Saved data entries:
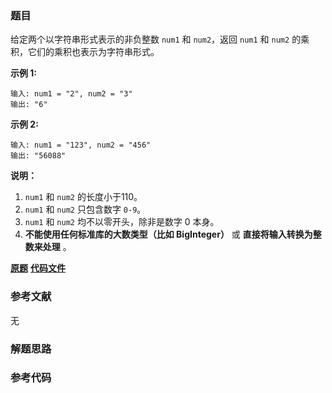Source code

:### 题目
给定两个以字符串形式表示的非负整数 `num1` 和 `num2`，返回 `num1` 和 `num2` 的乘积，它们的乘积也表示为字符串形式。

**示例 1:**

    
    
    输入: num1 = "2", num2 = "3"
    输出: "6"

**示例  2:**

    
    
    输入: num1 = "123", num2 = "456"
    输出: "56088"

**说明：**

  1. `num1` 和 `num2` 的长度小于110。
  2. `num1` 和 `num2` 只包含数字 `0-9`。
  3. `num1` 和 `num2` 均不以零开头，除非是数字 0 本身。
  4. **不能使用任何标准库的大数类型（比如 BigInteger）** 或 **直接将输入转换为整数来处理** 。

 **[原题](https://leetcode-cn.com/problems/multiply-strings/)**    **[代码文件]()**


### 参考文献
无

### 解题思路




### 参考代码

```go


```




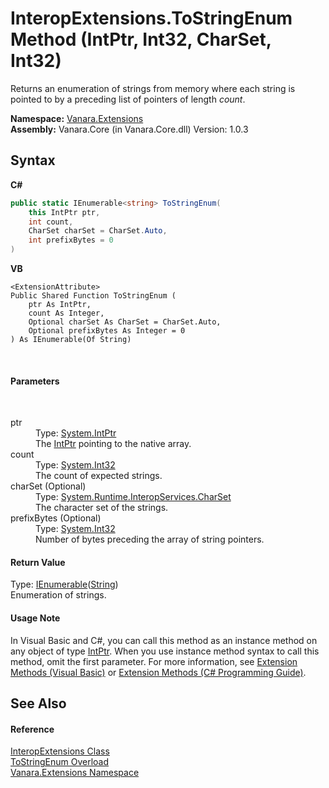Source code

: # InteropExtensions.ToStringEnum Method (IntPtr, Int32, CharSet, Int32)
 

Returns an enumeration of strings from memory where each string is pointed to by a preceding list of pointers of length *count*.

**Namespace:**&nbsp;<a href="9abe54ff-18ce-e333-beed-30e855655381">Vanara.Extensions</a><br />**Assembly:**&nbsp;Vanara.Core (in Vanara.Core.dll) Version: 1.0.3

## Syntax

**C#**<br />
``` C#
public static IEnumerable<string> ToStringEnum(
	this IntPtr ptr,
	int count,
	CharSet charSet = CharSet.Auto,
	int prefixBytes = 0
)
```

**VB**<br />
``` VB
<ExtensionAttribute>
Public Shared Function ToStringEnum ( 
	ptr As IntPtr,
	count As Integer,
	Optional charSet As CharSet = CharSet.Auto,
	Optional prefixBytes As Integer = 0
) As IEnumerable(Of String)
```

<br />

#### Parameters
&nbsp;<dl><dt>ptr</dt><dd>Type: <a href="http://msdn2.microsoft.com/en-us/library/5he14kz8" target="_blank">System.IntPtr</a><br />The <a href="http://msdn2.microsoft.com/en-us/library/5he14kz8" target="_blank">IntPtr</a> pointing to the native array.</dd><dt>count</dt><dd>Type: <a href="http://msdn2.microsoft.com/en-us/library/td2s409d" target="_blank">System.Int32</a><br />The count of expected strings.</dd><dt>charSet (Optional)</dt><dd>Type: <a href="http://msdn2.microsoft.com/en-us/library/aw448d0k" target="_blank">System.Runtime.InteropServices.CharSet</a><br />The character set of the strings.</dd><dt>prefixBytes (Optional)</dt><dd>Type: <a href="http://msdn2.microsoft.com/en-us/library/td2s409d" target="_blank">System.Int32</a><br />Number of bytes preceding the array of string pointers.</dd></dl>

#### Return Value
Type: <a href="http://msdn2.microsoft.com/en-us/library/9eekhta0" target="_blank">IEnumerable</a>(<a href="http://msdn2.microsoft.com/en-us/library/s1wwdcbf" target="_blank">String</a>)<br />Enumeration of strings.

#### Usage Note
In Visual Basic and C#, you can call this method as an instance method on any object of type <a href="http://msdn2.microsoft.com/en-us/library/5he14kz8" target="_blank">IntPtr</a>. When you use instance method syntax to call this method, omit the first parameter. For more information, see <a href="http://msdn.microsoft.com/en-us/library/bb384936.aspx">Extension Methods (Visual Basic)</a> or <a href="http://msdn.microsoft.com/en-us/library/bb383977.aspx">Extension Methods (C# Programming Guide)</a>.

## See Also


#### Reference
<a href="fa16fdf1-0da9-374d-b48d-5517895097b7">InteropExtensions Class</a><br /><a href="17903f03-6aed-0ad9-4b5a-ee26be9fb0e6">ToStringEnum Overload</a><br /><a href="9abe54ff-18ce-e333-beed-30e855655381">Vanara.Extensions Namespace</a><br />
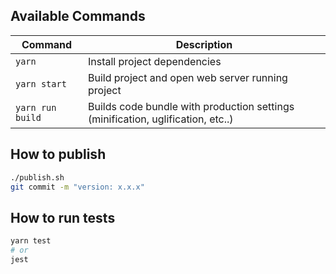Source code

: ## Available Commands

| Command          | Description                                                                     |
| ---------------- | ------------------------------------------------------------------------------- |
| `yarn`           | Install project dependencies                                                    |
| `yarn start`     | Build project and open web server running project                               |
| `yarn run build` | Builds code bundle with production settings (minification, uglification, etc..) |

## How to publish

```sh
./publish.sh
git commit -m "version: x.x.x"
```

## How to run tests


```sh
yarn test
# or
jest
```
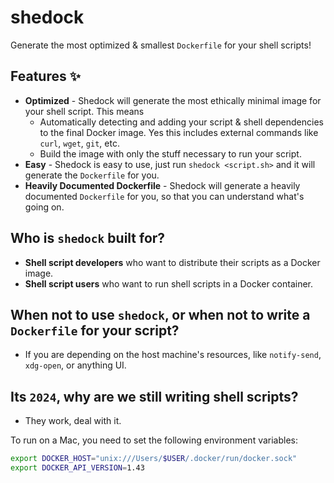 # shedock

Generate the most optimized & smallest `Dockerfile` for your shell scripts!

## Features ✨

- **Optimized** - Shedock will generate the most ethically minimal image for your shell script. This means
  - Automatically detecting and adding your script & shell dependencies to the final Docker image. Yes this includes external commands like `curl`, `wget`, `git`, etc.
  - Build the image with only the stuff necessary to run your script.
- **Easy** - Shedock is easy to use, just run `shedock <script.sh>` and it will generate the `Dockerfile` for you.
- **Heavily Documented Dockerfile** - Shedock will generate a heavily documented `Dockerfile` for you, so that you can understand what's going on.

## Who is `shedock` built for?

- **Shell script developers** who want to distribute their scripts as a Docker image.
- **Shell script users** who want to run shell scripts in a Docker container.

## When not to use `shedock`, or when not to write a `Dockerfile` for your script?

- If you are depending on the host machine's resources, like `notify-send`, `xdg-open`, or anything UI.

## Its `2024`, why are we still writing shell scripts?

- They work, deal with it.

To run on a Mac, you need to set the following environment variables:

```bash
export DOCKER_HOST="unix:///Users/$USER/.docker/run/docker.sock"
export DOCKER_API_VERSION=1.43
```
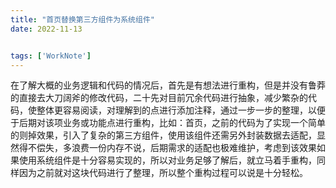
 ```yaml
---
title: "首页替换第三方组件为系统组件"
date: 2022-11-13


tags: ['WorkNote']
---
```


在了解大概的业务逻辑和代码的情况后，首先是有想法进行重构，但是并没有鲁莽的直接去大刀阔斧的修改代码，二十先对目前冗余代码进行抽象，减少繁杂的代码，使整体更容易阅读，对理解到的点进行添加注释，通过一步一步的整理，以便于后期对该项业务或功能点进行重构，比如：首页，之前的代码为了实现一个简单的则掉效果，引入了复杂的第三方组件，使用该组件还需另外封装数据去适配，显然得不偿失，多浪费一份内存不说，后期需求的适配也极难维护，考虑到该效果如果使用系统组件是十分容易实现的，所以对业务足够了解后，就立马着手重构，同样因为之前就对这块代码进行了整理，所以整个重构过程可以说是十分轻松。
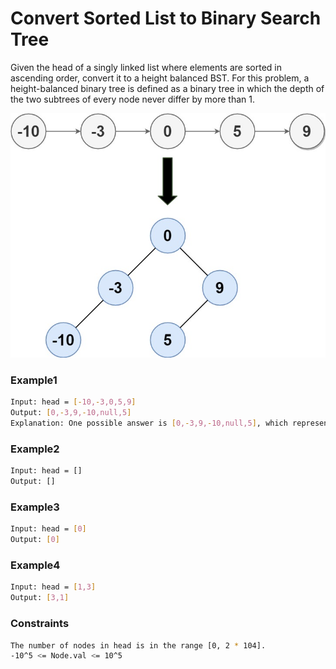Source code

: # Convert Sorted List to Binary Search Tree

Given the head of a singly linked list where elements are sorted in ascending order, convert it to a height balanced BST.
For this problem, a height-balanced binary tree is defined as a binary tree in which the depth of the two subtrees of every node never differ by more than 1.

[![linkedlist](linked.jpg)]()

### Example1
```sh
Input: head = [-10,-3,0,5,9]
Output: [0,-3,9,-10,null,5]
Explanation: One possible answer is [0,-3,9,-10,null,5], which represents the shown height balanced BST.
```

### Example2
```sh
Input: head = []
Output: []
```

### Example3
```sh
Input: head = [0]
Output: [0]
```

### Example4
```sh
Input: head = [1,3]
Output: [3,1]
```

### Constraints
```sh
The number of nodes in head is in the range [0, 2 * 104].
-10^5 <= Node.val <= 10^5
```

EXERCISE REQUIREMENTS:
Print the records above exactly, minus pictures.

TASK RESULT:
Source code

:### 题目
给定两个以字符串形式表示的非负整数 `num1` 和 `num2`，返回 `num1` 和 `num2` 的乘积，它们的乘积也表示为字符串形式。

**示例 1:**

    
    
    输入: num1 = "2", num2 = "3"
    输出: "6"

**示例  2:**

    
    
    输入: num1 = "123", num2 = "456"
    输出: "56088"

**说明：**

  1. `num1` 和 `num2` 的长度小于110。
  2. `num1` 和 `num2` 只包含数字 `0-9`。
  3. `num1` 和 `num2` 均不以零开头，除非是数字 0 本身。
  4. **不能使用任何标准库的大数类型（比如 BigInteger）** 或 **直接将输入转换为整数来处理** 。

 **[原题](https://leetcode-cn.com/problems/multiply-strings/)**    **[代码文件]()**


### 参考文献
无

### 解题思路




### 参考代码

```go


```




Source code

: # InteropExtensions.ToStringEnum Method (IntPtr, Int32, CharSet, Int32)
 

Returns an enumeration of strings from memory where each string is pointed to by a preceding list of pointers of length *count*.

**Namespace:**&nbsp;<a href="9abe54ff-18ce-e333-beed-30e855655381">Vanara.Extensions</a><br />**Assembly:**&nbsp;Vanara.Core (in Vanara.Core.dll) Version: 1.0.3

## Syntax

**C#**<br />
``` C#
public static IEnumerable<string> ToStringEnum(
	this IntPtr ptr,
	int count,
	CharSet charSet = CharSet.Auto,
	int prefixBytes = 0
)
```

**VB**<br />
``` VB
<ExtensionAttribute>
Public Shared Function ToStringEnum ( 
	ptr As IntPtr,
	count As Integer,
	Optional charSet As CharSet = CharSet.Auto,
	Optional prefixBytes As Integer = 0
) As IEnumerable(Of String)
```

<br />

#### Parameters
&nbsp;<dl><dt>ptr</dt><dd>Type: <a href="http://msdn2.microsoft.com/en-us/library/5he14kz8" target="_blank">System.IntPtr</a><br />The <a href="http://msdn2.microsoft.com/en-us/library/5he14kz8" target="_blank">IntPtr</a> pointing to the native array.</dd><dt>count</dt><dd>Type: <a href="http://msdn2.microsoft.com/en-us/library/td2s409d" target="_blank">System.Int32</a><br />The count of expected strings.</dd><dt>charSet (Optional)</dt><dd>Type: <a href="http://msdn2.microsoft.com/en-us/library/aw448d0k" target="_blank">System.Runtime.InteropServices.CharSet</a><br />The character set of the strings.</dd><dt>prefixBytes (Optional)</dt><dd>Type: <a href="http://msdn2.microsoft.com/en-us/library/td2s409d" target="_blank">System.Int32</a><br />Number of bytes preceding the array of string pointers.</dd></dl>

#### Return Value
Type: <a href="http://msdn2.microsoft.com/en-us/library/9eekhta0" target="_blank">IEnumerable</a>(<a href="http://msdn2.microsoft.com/en-us/library/s1wwdcbf" target="_blank">String</a>)<br />Enumeration of strings.

#### Usage Note
In Visual Basic and C#, you can call this method as an instance method on any object of type <a href="http://msdn2.microsoft.com/en-us/library/5he14kz8" target="_blank">IntPtr</a>. When you use instance method syntax to call this method, omit the first parameter. For more information, see <a href="http://msdn.microsoft.com/en-us/library/bb384936.aspx">Extension Methods (Visual Basic)</a> or <a href="http://msdn.microsoft.com/en-us/library/bb383977.aspx">Extension Methods (C# Programming Guide)</a>.

## See Also


#### Reference
<a href="fa16fdf1-0da9-374d-b48d-5517895097b7">InteropExtensions Class</a><br /><a href="17903f03-6aed-0ad9-4b5a-ee26be9fb0e6">ToStringEnum Overload</a><br /><a href="9abe54ff-18ce-e333-beed-30e855655381">Vanara.Extensions Namespace</a><br />
Source code

: ## Available Commands

| Command          | Description                                                                     |
| ---------------- | ------------------------------------------------------------------------------- |
| `yarn`           | Install project dependencies                                                    |
| `yarn start`     | Build project and open web server running project                               |
| `yarn run build` | Builds code bundle with production settings (minification, uglification, etc..) |

## How to publish

```sh
./publish.sh
git commit -m "version: x.x.x"
```

## How to run tests


```sh
yarn test
# or
jest
```
 # shedock

Generate the most optimized & smallest `Dockerfile` for your shell scripts!

## Features ✨

- **Optimized** - Shedock will generate the most ethically minimal image for your shell script. This means
  - Automatically detecting and adding your script & shell dependencies to the final Docker image. Yes this includes external commands like `curl`, `wget`, `git`, etc.
  - Build the image with only the stuff necessary to run your script.
- **Easy** - Shedock is easy to use, just run `shedock <script.sh>` and it will generate the `Dockerfile` for you.
- **Heavily Documented Dockerfile** - Shedock will generate a heavily documented `Dockerfile` for you, so that you can understand what's going on.

## Who is `shedock` built for?

- **Shell script developers** who want to distribute their scripts as a Docker image.
- **Shell script users** who want to run shell scripts in a Docker container.

## When not to use `shedock`, or when not to write a `Dockerfile` for your script?

- If you are depending on the host machine's resources, like `notify-send`, `xdg-open`, or anything UI.

## Its `2024`, why are we still writing shell scripts?

- They work, deal with it.

To run on a Mac, you need to set the following environment variables:

```bash
export DOCKER_HOST="unix:///Users/$USER/.docker/run/docker.sock"
export DOCKER_API_VERSION=1.43
```
 ```yaml
---
title: "首页替换第三方组件为系统组件"
date: 2022-11-13


tags: ['WorkNote']
---
```


在了解大概的业务逻辑和代码的情况后，首先是有想法进行重构，但是并没有鲁莽的直接去大刀阔斧的修改代码，二十先对目前冗余代码进行抽象，减少繁杂的代码，使整体更容易阅读，对理解到的点进行添加注释，通过一步一步的整理，以便于后期对该项业务或功能点进行重构，比如：首页，之前的代码为了实现一个简单的则掉效果，引入了复杂的第三方组件，使用该组件还需另外封装数据去适配，显然得不偿失，多浪费一份内存不说，后期需求的适配也极难维护，考虑到该效果如果使用系统组件是十分容易实现的，所以对业务足够了解后，就立马着手重构，同样因为之前就对这块代码进行了整理，所以整个重构过程可以说是十分轻松。
Source code

: # Convert Sorted List to Binary Search Tree

Given the head of a singly linked list where elements are sorted in ascending order, convert it to a height balanced BST.
For this problem, a height-balanced binary tree is defined as a binary tree in which the depth of the two subtrees of every node never differ by more than 1.

[![linkedlist](linked.jpg)]()

### Example1
```sh
Input: head = [-10,-3,0,5,9]
Output: [0,-3,9,-10,null,5]
Explanation: One possible answer is [0,-3,9,-10,null,5], which represents the shown height balanced BST.
```

### Example2
```sh
Input: head = []
Output: []
```

### Example3
```sh
Input: head = [0]
Output: [0]
```

### Example4
```sh
Input: head = [1,3]
Output: [3,1]
```

### Constraints
```sh
The number of nodes in head is in the range [0, 2 * 104].
-10^5 <= Node.val <= 10^5
```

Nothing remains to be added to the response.